_TASK INPUT_
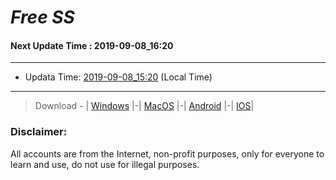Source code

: 
# *Free SS*

#### Next Update Time : 2019-09-08_16:20

---
* Updata Time: [2019-09-08_15:20](https://github.com/Geek-007/free-SS/blob/master/2019-09-08_15:20_FreeSS.txt) (Local Time)
---

> Download - | [Windows](https://github.com/shadowsocks/shadowsocks-windows/releases) |-| [MacOS](https://github.com/shadowsocks/shadowsocks-iOS/releases) |-| [Android](https://github.com/shadowsocks/shadowsocks-android/releases) |-| [IOS](https://itunes.apple.com/us/)|

### Disclaimer:
All accounts are from the Internet, non-profit purposes, only for everyone to learn and use, do not use for illegal purposes.
<br>
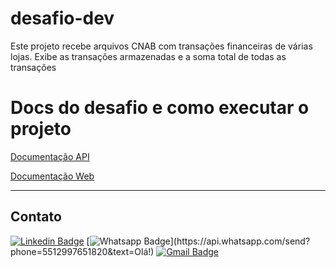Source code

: # desafio-dev

Este projeto recebe arquivos CNAB com transações financeiras de várias lojas. Exibe as transações armazenadas e a soma total de todas as transações

# Docs do desafio e como executar o projeto

[Documentação API](https://github.com/tabaesso/desafio-dev/blob/main/api/README.md)

[Documentação Web](https://github.com/tabaesso/desafio-dev/blob/main/web/README.md)

---

## Contato

[![Linkedin Badge](https://img.shields.io/badge/-LinkedIn-blue?style=flat-square&logo=Linkedin&logoColor=white&link=https://www.linkedin.com/in/tabatabaesso/)](https://www.linkedin.com/in/tabatabaesso/)
[![Whatsapp Badge](https://img.shields.io/badge/-Whatsapp-4CA143?style=flat-square&labelColor=4CA143&logo=whatsapp&logoColor=white&link=https://api.whatsapp.com/send?phone=5512997651820&text=Olá!)](https://api.whatsapp.com/send?phone=5512997651820&text=Olá!)
[![Gmail Badge](https://img.shields.io/badge/-Gmail-c14438?style=flat-square&logo=Gmail&logoColor=white&link=mailto:tatabaesso@gmail.com)](mailto:tatabaesso@gmail.com)
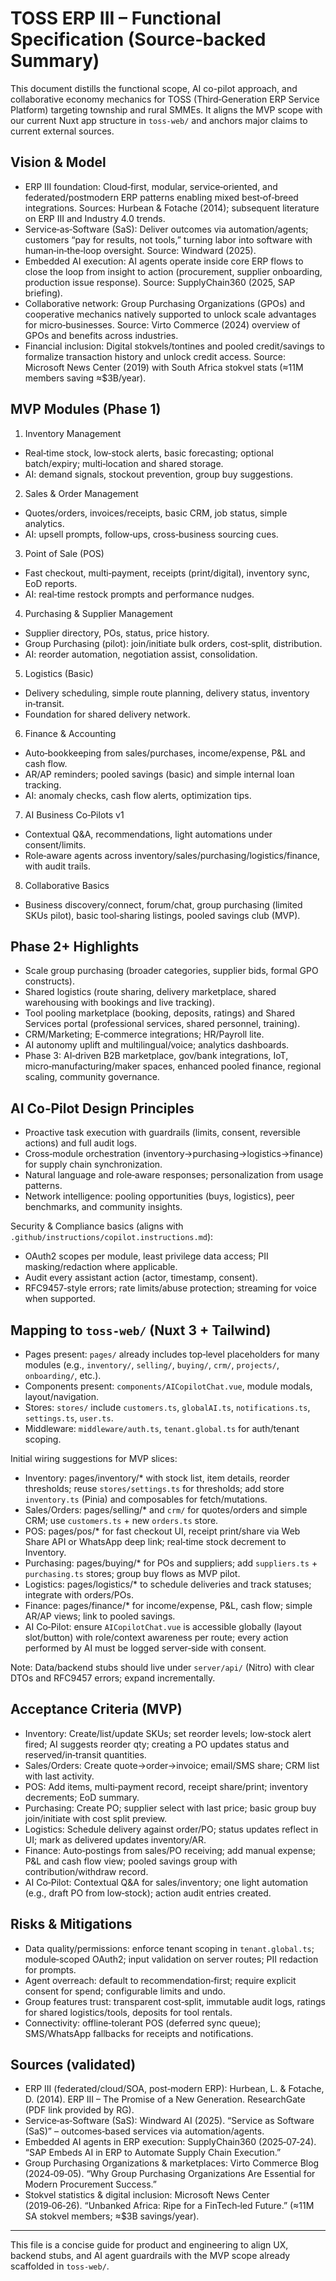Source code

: # TOSS ERP III – Functional Specification (Source‑backed Summary)

This document distills the functional scope, AI co-pilot approach, and collaborative economy mechanics for TOSS (Third‑Generation ERP Service Platform) targeting township and rural SMMEs. It aligns the MVP scope with our current Nuxt app structure in `toss-web/` and anchors major claims to current external sources.

## Vision & Model

- ERP III foundation: Cloud‑first, modular, service‑oriented, and federated/postmodern ERP patterns enabling mixed best‑of‑breed integrations. Sources: Hurbean & Fotache (2014); subsequent literature on ERP III and Industry 4.0 trends.
- Service‑as‑Software (SaS): Deliver outcomes via automation/agents; customers “pay for results, not tools,” turning labor into software with human‑in‑the‑loop oversight. Source: Windward (2025).
- Embedded AI execution: AI agents operate inside core ERP flows to close the loop from insight to action (procurement, supplier onboarding, production issue response). Source: SupplyChain360 (2025, SAP briefing).
- Collaborative network: Group Purchasing Organizations (GPOs) and cooperative mechanics natively supported to unlock scale advantages for micro‑businesses. Source: Virto Commerce (2024) overview of GPOs and benefits across industries.
- Financial inclusion: Digital stokvels/tontines and pooled credit/savings to formalize transaction history and unlock credit access. Source: Microsoft News Center (2019) with South Africa stokvel stats (≈11M members saving ≈$3B/year).

## MVP Modules (Phase 1)

1) Inventory Management
- Real‑time stock, low‑stock alerts, basic forecasting; optional batch/expiry; multi‑location and shared storage.
- AI: demand signals, stockout prevention, group buy suggestions.

2) Sales & Order Management
- Quotes/orders, invoices/receipts, basic CRM, job status, simple analytics.
- AI: upsell prompts, follow‑ups, cross‑business sourcing cues.

3) Point of Sale (POS)
- Fast checkout, multi‑payment, receipts (print/digital), inventory sync, EoD reports.
- AI: real‑time restock prompts and performance nudges.

4) Purchasing & Supplier Management
- Supplier directory, POs, status, price history.
- Group Purchasing (pilot): join/initiate bulk orders, cost‑split, distribution.
- AI: reorder automation, negotiation assist, consolidation.

5) Logistics (Basic)
- Delivery scheduling, simple route planning, delivery status, inventory in‑transit.
- Foundation for shared delivery network.

6) Finance & Accounting
- Auto‑bookkeeping from sales/purchases, income/expense, P&L and cash flow.
- AR/AP reminders; pooled savings (basic) and simple internal loan tracking.
- AI: anomaly checks, cash flow alerts, optimization tips.

7) AI Business Co‑Pilots v1
- Contextual Q&A, recommendations, light automations under consent/limits.
- Role‑aware agents across inventory/sales/purchasing/logistics/finance, with audit trails.

8) Collaborative Basics
- Business discovery/connect, forum/chat, group purchasing (limited SKUs pilot), basic tool‑sharing listings, pooled savings club (MVP).

## Phase 2+ Highlights

- Scale group purchasing (broader categories, supplier bids, formal GPO constructs).
- Shared logistics (route sharing, delivery marketplace, shared warehousing with bookings and live tracking).
- Tool pooling marketplace (booking, deposits, ratings) and Shared Services portal (professional services, shared personnel, training).
- CRM/Marketing; E‑commerce integrations; HR/Payroll lite.
- AI autonomy uplift and multilingual/voice; analytics dashboards.
- Phase 3: AI‑driven B2B marketplace, gov/bank integrations, IoT, micro‑manufacturing/maker spaces, enhanced pooled finance, regional scaling, community governance.

## AI Co‑Pilot Design Principles

- Proactive task execution with guardrails (limits, consent, reversible actions) and full audit logs.
- Cross‑module orchestration (inventory→purchasing→logistics→finance) for supply chain synchronization.
- Natural language and role‑aware responses; personalization from usage patterns.
- Network intelligence: pooling opportunities (buys, logistics), peer benchmarks, and community insights.

Security & Compliance basics (aligns with `.github/instructions/copilot.instructions.md`):
- OAuth2 scopes per module, least privilege data access; PII masking/redaction where applicable.
- Audit every assistant action (actor, timestamp, consent).
- RFC9457‑style errors; rate limits/abuse protection; streaming for voice when supported.

## Mapping to `toss-web/` (Nuxt 3 + Tailwind)

- Pages present: `pages/` already includes top‑level placeholders for many modules (e.g., `inventory/`, `selling/`, `buying/`, `crm/`, `projects/`, `onboarding/`, etc.).
- Components present: `components/AICopilotChat.vue`, module modals, layout/navigation.
- Stores: `stores/` include `customers.ts`, `globalAI.ts`, `notifications.ts`, `settings.ts`, `user.ts`.
- Middleware: `middleware/auth.ts`, `tenant.global.ts` for auth/tenant scoping.

Initial wiring suggestions for MVP slices:
- Inventory: pages/inventory/* with stock list, item details, reorder thresholds; reuse `stores/settings.ts` for thresholds; add store `inventory.ts` (Pinia) and composables for fetch/mutations.
- Sales/Orders: pages/selling/* and `crm/` for quotes/orders and simple CRM; use `customers.ts` + new `orders.ts` store.
- POS: pages/pos/* for fast checkout UI, receipt print/share via Web Share API or WhatsApp deep link; real‑time stock decrement to Inventory.
- Purchasing: pages/buying/* for POs and suppliers; add `suppliers.ts` + `purchasing.ts` stores; group buy flows as MVP pilot.
- Logistics: pages/logistics/* to schedule deliveries and track statuses; integrate with orders/POs.
- Finance: pages/finance/* for income/expense, P&L, cash flow; simple AR/AP views; link to pooled savings.
- AI Co‑Pilot: ensure `AICopilotChat.vue` is accessible globally (layout slot/button) with role/context awareness per route; every action performed by AI must be logged server‑side with consent.

Note: Data/backend stubs should live under `server/api/` (Nitro) with clear DTOs and RFC9457 errors; expand incrementally.

## Acceptance Criteria (MVP)

- Inventory: Create/list/update SKUs; set reorder levels; low‑stock alert fired; AI suggests reorder qty; creating a PO updates status and reserved/in‑transit quantities.
- Sales/Orders: Create quote→order→invoice; email/SMS share; CRM list with last activity.
- POS: Add items, multi‑payment record, receipt share/print; inventory decrements; EoD summary.
- Purchasing: Create PO; supplier select with last price; basic group buy join/initiate with cost split preview.
- Logistics: Schedule delivery against order/PO; status updates reflect in UI; mark as delivered updates inventory/AR.
- Finance: Auto‑postings from sales/PO receiving; add manual expense; P&L and cash flow view; pooled savings group with contribution/withdraw record.
- AI Co‑Pilot: Contextual Q&A for sales/inventory; one light automation (e.g., draft PO from low‑stock); action audit entries created.

## Risks & Mitigations

- Data quality/permissions: enforce tenant scoping in `tenant.global.ts`; module‑scoped OAuth2; input validation on server routes; PII redaction for prompts.
- Agent overreach: default to recommendation‑first; require explicit consent for spend; configurable limits and undo.
- Group features trust: transparent cost‑split, immutable audit logs, ratings for shared logistics/tools, deposits for tool rentals.
- Connectivity: offline‑tolerant POS (deferred sync queue); SMS/WhatsApp fallbacks for receipts and notifications.

## Sources (validated)

- ERP III (federated/cloud/SOA, post‑modern ERP): Hurbean, L. & Fotache, D. (2014). ERP III – The Promise of a New Generation. ResearchGate (PDF link provided by RG).
- Service‑as‑Software (SaS): Windward AI (2025). “Service as Software (SaS)” – outcomes‑based services via automation/agents.
- Embedded AI agents in ERP execution: SupplyChain360 (2025‑07‑24). “SAP Embeds AI in ERP to Automate Supply Chain Execution.”
- Group Purchasing Organizations & marketplaces: Virto Commerce Blog (2024‑09‑05). “Why Group Purchasing Organizations Are Essential for Modern Procurement Success.”
- Stokvel statistics & digital inclusion: Microsoft News Center (2019‑06‑26). “Unbanked Africa: Ripe for a FinTech‑led Future.” (≈11M SA stokvel members; ≈$3B savings/year).

---
This file is a concise guide for product and engineering to align UX, backend stubs, and AI agent guardrails with the MVP scope already scaffolded in `toss-web/`. 
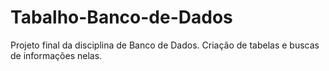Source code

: # Tabalho-Banco-de-Dados

Projeto final da disciplina de Banco de Dados.
Criação de tabelas e buscas de informações nelas.
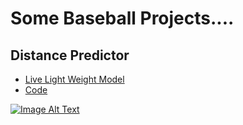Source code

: # **Some Baseball Projects....**

## **Distance Predictor**

- [Live Light Weight Model](https://baseball-uvsnfjbppkpkxsb6kuhfsb.streamlit.app/)
- [Code](https://github.com/dec1costello/Baseball/tree/main/Distance-Predictor)

[![Image Alt Text](https://github.com/dec1costello/Baseball/assets/79241861/52ab846f-cc9f-4d2a-91f6-2df517ac5592)](https://www.youtube.com/watch?v=a8rhgyvCnVM)


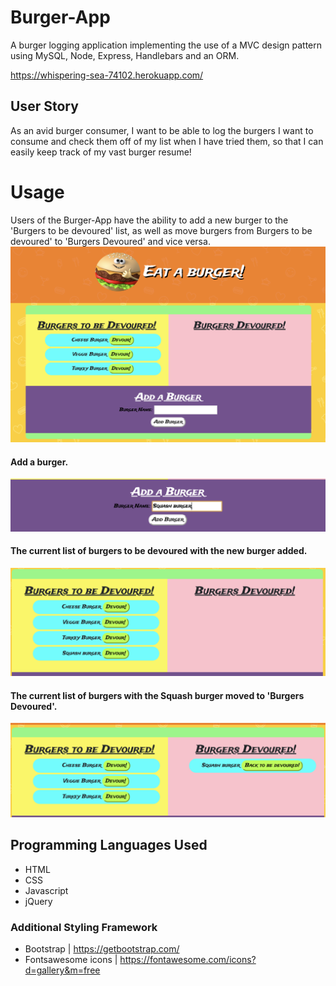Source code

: # Burger-App
A burger logging application implementing the use of a MVC design pattern using MySQL, Node, Express, Handlebars and an ORM.

https://whispering-sea-74102.herokuapp.com/

## User Story
As an avid burger consumer, I want to be able to log the burgers I want to consume and check them off of my list when I have tried them, so that I can easily keep track of my vast burger resume!


# Usage
Users of the Burger-App have the ability to add a new burger to the 'Burgers to be devoured' list, as well as move burgers from Burgers to be devoured' to 'Burgers Devoured' and vice versa.
![Main View](README_imgs/main.png)

#### Add a burger.
![Add View](README_imgs/add.png)
#### The current list of burgers to be devoured with the new burger added.
![Devour](README_imgs/devour_1.png)
#### The current list of burgers with the Squash burger moved to  'Burgers Devoured'.
![Devoured](README_imgs/devour_2.png)


## Programming Languages Used
* HTML
* CSS
* Javascript
* jQuery

### Additional Styling Framework 
* Bootstrap | https://getbootstrap.com/
* Fontsawesome icons | https://fontawesome.com/icons?d=gallery&m=free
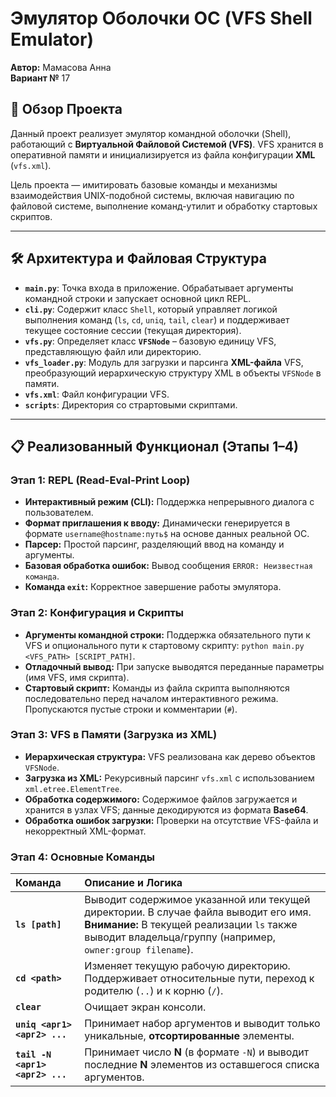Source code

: <h1>Эмулятор Оболочки ОС (VFS Shell Emulator)</h1>

**Автор:** Мамасова Анна
<br>
**Вариант №** 17

## 🚀 Обзор Проекта

Данный проект реализует эмулятор командной оболочки (Shell), работающий с **Виртуальной Файловой Системой (VFS)**. VFS хранится в оперативной памяти и инициализируется из файла конфигурации **XML** (`vfs.xml`).

Цель проекта — имитировать базовые команды и механизмы взаимодействия UNIX-подобной системы, включая навигацию по файловой системе, выполнение команд-утилит и обработку стартовых скриптов.

---

## 🛠️ Архитектура и Файловая Структура

* **`main.py`**: Точка входа в приложение. Обрабатывает аргументы командной строки и запускает основной цикл REPL.
* **`cli.py`**: Содержит класс `Shell`, который управляет логикой выполнения команд (`ls`, `cd`, `uniq`, `tail`, `clear`) и поддерживает текущее состояние сессии (текущая директория).
* **`vfs.py`**: Определяет класс **`VFSNode`** – базовую единицу VFS, представляющую файл или директорию.
* **`vfs_loader.py`**: Модуль для загрузки и парсинга **XML-файла** VFS, преобразующий иерархическую структуру XML в объекты `VFSNode` в памяти.
* **`vfs.xml`**: Файл конфигурации VFS.
* **`scripts`**: Директория со страртовыми скриптами.

---

## 📋 Реализованный Функционал (Этапы 1–4)

### Этап 1: REPL (Read-Eval-Print Loop)

* **Интерактивный режим (CLI):** Поддержка непрерывного диалога с пользователем.
* **Формат приглашения к вводу:** Динамически генерируется в формате `username@hostname:путь$` на основе данных реальной ОС.
* **Парсер:** Простой парсинг, разделяющий ввод на команду и аргументы.
* **Базовая обработка ошибок:** Вывод сообщения `ERROR: Неизвестная команда`.
* **Команда `exit`:** Корректное завершение работы эмулятора.

### Этап 2: Конфигурация и Скрипты

* **Аргументы командной строки:** Поддержка обязательного пути к VFS и опционального пути к стартовому скрипту: `python main.py <VFS_PATH> [SCRIPT_PATH]`.
* **Отладочный вывод:** При запуске выводятся переданные параметры (имя VFS, имя скрипта).
* **Стартовый скрипт:** Команды из файла скрипта выполняются последовательно перед началом интерактивного режима. Пропускаются пустые строки и комментарии (`#`).

### Этап 3: VFS в Памяти (Загрузка из XML)

* **Иерархическая структура:** VFS реализована как дерево объектов `VFSNode`.
* **Загрузка из XML:** Рекурсивный парсинг `vfs.xml` с использованием `xml.etree.ElementTree`.
* **Обработка содержимого:** Содержимое файлов загружается и хранится в узлах VFS; данные декодируются из формата **Base64**.
* **Обработка ошибок загрузки:** Проверки на отсутствие VFS-файла и некорректный XML-формат.

### Этап 4: Основные Команды

| Команда | Описание и Логика |
| :--- | :--- |
| **`ls [path]`** | Выводит содержимое указанной или текущей директории. В случае файла выводит его имя. **Внимание:** В текущей реализации `ls` также выводит владельца/группу (например, `owner:group filename`). |
| **`cd <path>`** | Изменяет текущую рабочую директорию. Поддерживает относительные пути, переход к родителю (`..`) и к корню (`/`). |
| **`clear`** | Очищает экран консоли. |
| **`uniq <арг1> <арг2> ...`** | Принимает набор аргументов и выводит только уникальные, **отсортированные** элементы. |
| **`tail -N <арг1> <арг2> ...`** | Принимает число **N** (в формате `-N`) и выводит последние **N** элементов из оставшегося списка аргументов. |
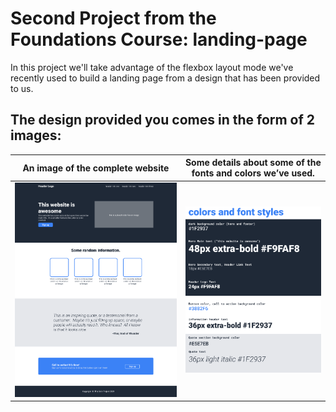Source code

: # Second Project from the Foundations Course: landing-page

In this project we'll take advantage of the flexbox layout mode we've recently used to build a landing page from a design that has been provided to us.

## The design provided you comes in the form of 2 images:
| An image of the complete website | Some details about some of the fonts and colors we’ve used. |
|---|---|
| ![Full design](reference/full-design.png) | ![Color and fonts](reference/color-and-fonts.png) |

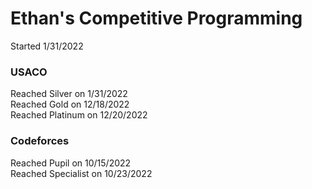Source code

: # Ethan's Competitive Programming

Started 1/31/2022<br>

### USACO

Reached Silver on 1/31/2022<br>
Reached Gold on 12/18/2022<br>
Reached Platinum on 12/20/2022<br>

### Codeforces

Reached Pupil on 10/15/2022<br>
Reached Specialist on 10/23/2022<br>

_TASK GOAL_
Out of the listing above, reproduce exactly the lines from the one with "- Role‑aware agents" up to and including the one with "- Natural language".

_ANSWER SPACE_
- Role‑aware agents across inventory/sales/purchasing/logistics/finance, with audit trails.

8) Collaborative Basics
- Business discovery/connect, forum/chat, group purchasing (limited SKUs pilot), basic tool‑sharing listings, pooled savings club (MVP).

## Phase 2+ Highlights

- Scale group purchasing (broader categories, supplier bids, formal GPO constructs).
- Shared logistics (route sharing, delivery marketplace, shared warehousing with bookings and live tracking).
- Tool pooling marketplace (booking, deposits, ratings) and Shared Services portal (professional services, shared personnel, training).
- CRM/Marketing; E‑commerce integrations; HR/Payroll lite.
- AI autonomy uplift and multilingual/voice; analytics dashboards.
- Phase 3: AI‑driven B2B marketplace, gov/bank integrations, IoT, micro‑manufacturing/maker spaces, enhanced pooled finance, regional scaling, community governance.

## AI Co‑Pilot Design Principles

- Proactive task execution with guardrails (limits, consent, reversible actions) and full audit logs.
- Cross‑module orchestration (inventory→purchasing→logistics→finance) for supply chain synchronization.
- Natural language and role‑aware responses; personalization from usage patterns.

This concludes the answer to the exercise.